Both stood looking at each other as they listened to the footsteps steady and even, so precise as to be a struggle to be so, going up the stairs.
She waited and he crossed to her and extended an elbow and, his voice oddly and sweetly tentative said, “It’s not easy for her but she’ll be all right. Shall we go?”
Katey slipped her hand into his elbow and made there a moment of pressure, acquiescence, complicity. So joined they turned together and walked out through the woodshed, down to the garage and continued on outside, up to her truck.
Blinding sunlight hit both, now apart, blinking. She opened the door of the truck and sat on the edge of the seat with her feet down on the running board, shaded now and this allowed Thornton Potter to move forward enough to also be out of the sun.

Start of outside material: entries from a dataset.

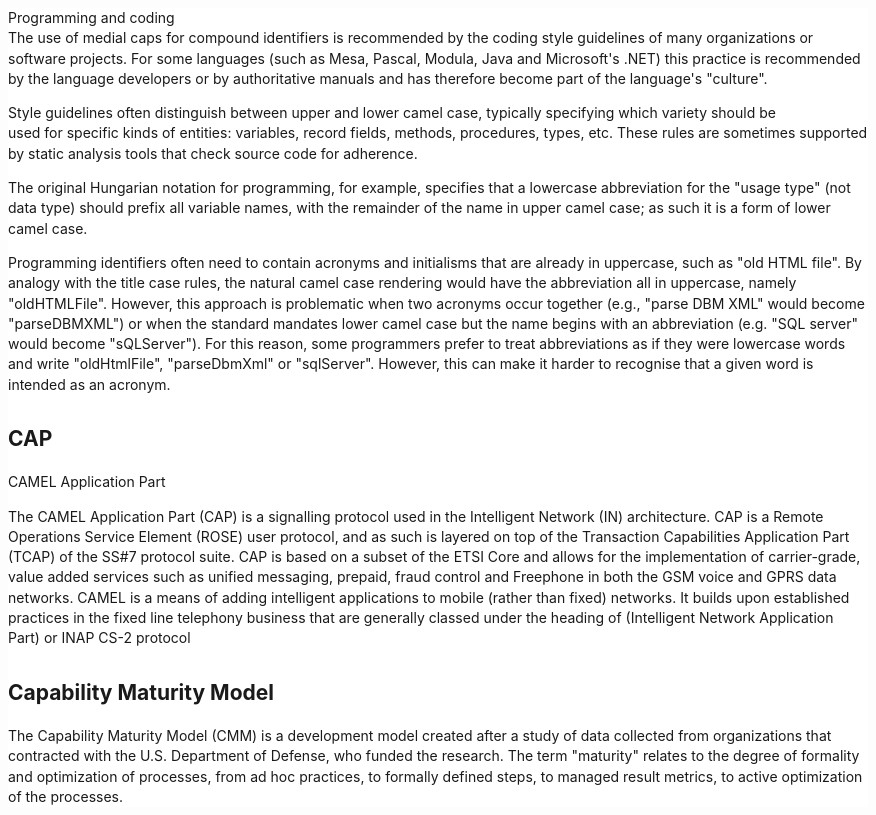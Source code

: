 Programming and coding\
The use of medial caps for compound identifiers is recommended by the
coding style guidelines of many organizations or software
projects. For some languages (such as Mesa, Pascal, Modula, Java and
Microsoft's .NET) this practice is recommended by the language
developers or by authoritative manuals and has therefore become part of
the language's "culture".

Style guidelines often distinguish between upper and lower camel case,
typically specifying which variety should be used for specific kinds of
entities: variables, record fields, methods, procedures, types, etc.
These rules are sometimes supported by static analysis tools that check
source code for adherence.

The original Hungarian notation for programming, for example, specifies
that a lowercase abbreviation for the "usage type" (not data type)
should prefix all variable names, with the remainder of the name in
upper camel case; as such it is a form of lower camel case.

Programming identifiers often need to contain acronyms and initialisms
that are already in uppercase, such as "old HTML file". By analogy with
the title case rules, the natural camel case rendering would have the
abbreviation all in uppercase, namely "oldHTMLFile". However, this
approach is problematic when two acronyms occur together (e.g., "parse
DBM XML" would become "parseDBMXML") or when the standard mandates lower
camel case but the name begins with an abbreviation (e.g. "SQL server"
would become "sQLServer"). For this reason, some programmers prefer to
treat abbreviations as if they were lowercase words and write
"oldHtmlFile", "parseDbmXml" or "sqlServer". However, this can make it
harder to recognise that a given word is intended as an acronym.

## CAP

CAMEL Application Part

The CAMEL Application Part (CAP) is a signalling protocol used in the
Intelligent Network (IN) architecture. CAP is a Remote Operations
Service Element (ROSE) user protocol, and as such is layered on top of
the Transaction Capabilities Application Part (TCAP) of the SS\#7
protocol suite. CAP is based on a subset of the ETSI Core and allows for
the implementation of carrier-grade, value added services such as
unified messaging, prepaid, fraud control and Freephone in both the GSM
voice and GPRS data networks. CAMEL is a means of adding intelligent
applications to mobile (rather than fixed) networks. It builds upon
established practices in the fixed line telephony business that are
generally classed under the heading of (Intelligent Network Application
Part) or INAP CS-2 protocol

## Capability Maturity Model

The Capability Maturity Model (CMM) is a development model created after
a study of data collected from organizations that contracted with the
U.S. Department of Defense, who funded the research. The term "maturity"
relates to the degree of formality and optimization of processes, from
ad hoc practices, to formally defined steps, to managed result metrics,
to active optimization of the processes.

Without preamble he said, “That fall after he got back visiting your father, he saw a man killed working in the woods. A sawyer dropping a tree and the butt end of the log kicked back and up and took the lower half of the man’s face off. Brian quit that day—hadn’t been back at work two-three weeks. I told him, You got the G.I. Bill, go over to Orono and talk to the people at the University and he said he’d think about it. But instead he went down to Bucksport, to the tavern down there and came home with a job, tending bar. This did not please his mother but he told her it was too late that year to get in the University and it was just a job, that he could make decent money. And he’d be better set for college the next year. That was the beginning of a long piece of time for us. We didn’t see him much. He’d sleep till early afternoon and leave at four and be gone most nights about twelve hours. Most times when he came in he was quiet and we only knew he was home when we saw that old doodlebug parked in the drive when we got up in the morning. A time or two he woke us, stumbling up the stairs. It bothered Mother but I figured, all he’s been through, he needs to cut loose. Then sometime late winter or early spring he ran into Deedee Springer. Debra, her name was but all called her Deedee. She’d been a year behind him in high school and left town for Rhode Island to work there and was all those years before she returned home.